I think its a great idea also.Especially if you hunt or run hrc events. The dog needs to follow the gun to his mark. It just seemed to make more sense for me than to try and push or pull my dog with my knee, as I see alot of people do. Lining my dog up with my arm to his side (like the gun)compliments my style nicely

Gonna have to check out that King video ;-)


----------



## krazybronco2 (May 21, 2015)

Poppy2 said:


> I think its a great idea also.Especially if you hunt or run hrc events. The dog needs to follow the gun to his mark. It just seemed to make more sense for me than to try and push or pull my dog with my knee, as I see alot of people do. Lining my dog up with my arm to his side (like the gun)compliments my style nicely
> 
> Gonna have to check out that King video ;-)


no the dog "follows" the gun to see the mark and really most dogs are queuing of the movement of the handler. watch the dogs and the handlers at the grand the dogs don't move just their head and it is off the sound of the winger not the movement of the gun or the handler. really watch the older finished dogs their head doesnt move of one bird unless there is a sound of the winger. and really watch if it is hand thrown birds. you will hear the good handlers start queuing the dog to heel or here soon as the first bird hits the ground. at a master test or FT almost all the dogs move with the handler but that isn't ever really necessary since there is a shot in the field.

when I'm hunting i really don't care if my dog sees all the birds hit the water as long as i saw them or someone else saw them hit the water because then i can get my dog there to pick it up by running a blind. 

but i am of the school of line the dog up then place the hand about 3-4in just infront and above the eyes. this is giving a que on longer memory marks and almost all blinds to take the line i am giving you, the only time i don't drop my hand for a mark is if it is a check down bird and i also use the easy que as the dog is returning to heel letting the dog know we are not going long we are going short. the only time i drop my hand for a check down is if the dog somewhat bugging and i will repeat the easy que the reason for the hand to drop to lock the dog on to a line because they were bugging and as with any check down a soft send.


----------



## Poppy2 (Jun 23, 2015)

Not really sure how to answer all that and stay on topic. 
My dog follows the gun. How do I know?

I sat on a bucket with him by my side and had someone behind me throw a bird over my head, AFTER I swung the gun there.
This is called teaching.

There were no sounds of wingers or gunners in the field to que off,( clutter)just a dozen goose shells. Sure he read my movement on the bucket and que'd off here and heal like a good dog.
And learned later to listen for the winger.

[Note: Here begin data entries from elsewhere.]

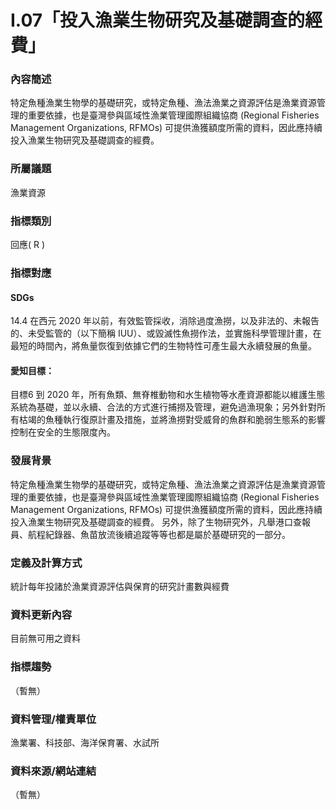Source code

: # I.07「投入漁業生物研究及基礎調查的經費」

<script type="text/javascript" src="http://cdn.mathjax.org/mathjax/latest/MathJax.js?config=TeX-AMS-MML_HTMLorMML"></script>

### 內容簡述
特定魚種漁業生物學的基礎研究，或特定魚種、漁法漁業之資源評估是漁業資源管理的重要依據，也是臺灣參與區域性漁業管理國際組織協商 (Regional Fisheries Management Organizations, RFMOs) 可提供漁獲額度所需的資料，因此應持續投入漁業生物研究及基礎調查的經費。 
### 所屬議題
漁業資源
### 指標類別
回應( R )
### 指標對應
#### SDGs
14.4
在西元 2020 年以前，有效監管採收，消除過度漁撈，以及非法的、未報告的、未受監管的（以下簡稱 IUU）、或毀滅性魚撈作法，並實施科學管理計畫，在最短的時間內，將魚量恢復到依據它們的生物特性可產生最大永續發展的魚量。
#### 愛知目標：
目標6
到 2020 年，所有魚類、無脊椎動物和水生植物等水產資源都能以維護生態系統為基礎，並以永續、合法的方式進行捕撈及管理，避免過漁現象；另外針對所有枯竭的魚種執行復原計畫及措施，並將漁撈對受威脅的魚群和脆弱生態系的影響控制在安全的生態限度內。
### 發展背景
特定魚種漁業生物學的基礎研究，或特定魚種、漁法漁業之資源評估是漁業資源管理的重要依據，也是臺灣參與區域性漁業管理國際組織協商 (Regional Fisheries Management Organizations, RFMOs) 可提供漁獲額度所需的資料，因此應持續投入漁業生物研究及基礎調查的經費。
另外，除了生物研究外，凡舉港口查報員、航程紀錄器、魚苗放流後續追蹤等等也都是屬於基礎研究的一部分。
### 定義及計算方式
統計每年投諸於漁業資源評估與保育的研究計畫數與經費
### 資料更新內容
目前無可用之資料
### 指標趨勢
（暫無）
### 資料管理/權責單位
漁業署、科技部、海洋保育署、水試所
### 資料來源/網站連結
（暫無）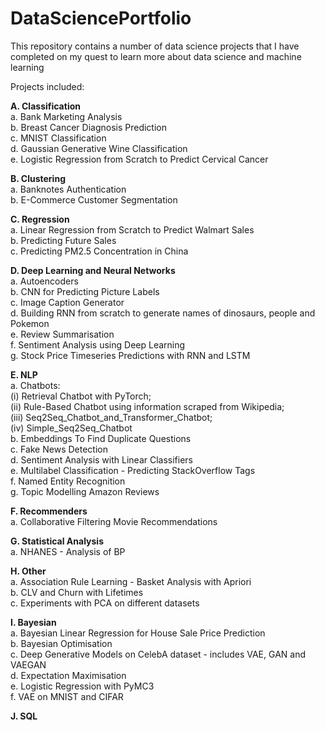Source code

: # DataSciencePortfolio

This repository contains a number of data science projects that I have completed on my quest to learn more about data science and machine learning

Projects included:   

**A. Classification**            
	a. Bank Marketing Analysis     
	b. Breast Cancer Diagnosis Prediction    
	c. MNIST Classification    
	d. Gaussian Generative Wine Classification   
	e. Logistic Regression from Scratch to Predict Cervical Cancer     
	
	
**B. Clustering**          
	a. Banknotes Authentication    
	b. E-Commerce Customer Segmentation       
	
	
**C. Regression**   
	a. Linear Regression from Scratch to Predict Walmart Sales    
	b. Predicting Future Sales       
	c. Predicting PM2.5 Concentration in China    
	
	
**D. Deep Learning and Neural Networks**  
	a. Autoencoders     
	b. CNN for Predicting Picture Labels    
	c. Image Caption Generator    
	d. Building RNN from scratch to generate names of dinosaurs, people and Pokemon      
	e. Review Summarisation   
	f. Sentiment Analysis using Deep Learning       
	g. Stock Price Timeseries Predictions with RNN and LSTM     
	
	
**E. NLP**   
	a. Chatbots:         
		(i) Retrieval Chatbot with PyTorch;       
		(ii) Rule-Based Chatbot using information scraped from Wikipedia;      
		(iii) Seq2Seq_Chatbot_and_Transformer_Chatbot;       
		(iv) Simple_Seq2Seq_Chatbot              
	b. Embeddings To Find Duplicate Questions   
	c. Fake News Detection    
	d. Sentiment Analysis with Linear Classifiers    
	e. Multilabel Classification - Predicting StackOverflow Tags    
	f. Named Entity Recognition    
	g. Topic Modelling Amazon Reviews    
	
	
**F. Recommenders**    
	a. Collaborative Filtering Movie Recommendations     
	
	
**G. Statistical Analysis**    
	a. NHANES - Analysis of BP     
	
	
**H. Other**    
	a. Association Rule Learning - Basket Analysis with Apriori  
	b. CLV and Churn with Lifetimes     
	c. Experiments with PCA on different datasets    
	
	
**I. Bayesian**     
	a. Bayesian Linear Regression for House Sale Price Prediction    
 	b. Bayesian Optimisation    
	c. Deep Generative Models on CelebA dataset - includes VAE, GAN and VAEGAN      
	d. Expectation Maximisation    
	e. Logistic Regression with PyMC3    
	f. VAE on MNIST and CIFAR   
	
	
**J. SQL**   
  
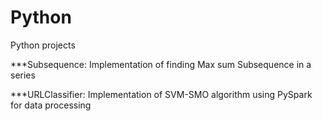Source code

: # Python
Python projects

***Subsequence: 
    Implementation of finding Max sum Subsequence in a series
    
***URLClassifier:
    Implementation of SVM-SMO algorithm using PySpark for data processing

you can't tell me my dog doesn't follow the gun or my hand along side his head on a blind. They are one in the same and work for us as a team. He knows when I swing my 870 he best look that way. He knows when I say dead bird, its a blind. He que's off my hip first,then I line him up with my arm extended a hands length infront of his muzzle to the side. He locks in where i'm pointing, I say good. Then send the dog.


----------



## gdgli (Aug 24, 2011)

Here you go Poppy

https://www.youtube.com/watch?v=r2V91KQF3tk&app=desktop

Not a hunt test. This is hunting.


----------



## Poppy2 (Jun 23, 2015)

Hey, thanks for posting that!
I would have never found that on youtube, man he's got alot of videos.

I've heard of hunt tests where the dog has to sit on the platform like that,, never ran one myself.
I could only imagine the trouble people would have trying to get there dog line up on a blind if they couldn't reach above his head.


----------



## FTGoldens (Dec 20, 2012)

gdgli said:


> Interestingly enough, Freddy King has a video where he hunts flooded timber with the dog on a stand in the swamp. He sends with a pointed finger. And the video looks good.


Oh man, that gets me in the mood to hunt some ducks, but we're still 4 months away!
The finger point is great! Whatever gets the dog's head head pointed in the right direction will work just fine; when hunting, a good initial "line" doesn't really matter, so the nose-spine alignment isn't a big deal.


----------



## FTGoldens (Dec 20, 2012)

Poppy2 said:


> I've heard of hunt tests where the dog has to sit on the platform like that,, never ran one myself.
> I could only imagine the trouble people would have trying to get there dog line up on a blind if they couldn't reach above his head.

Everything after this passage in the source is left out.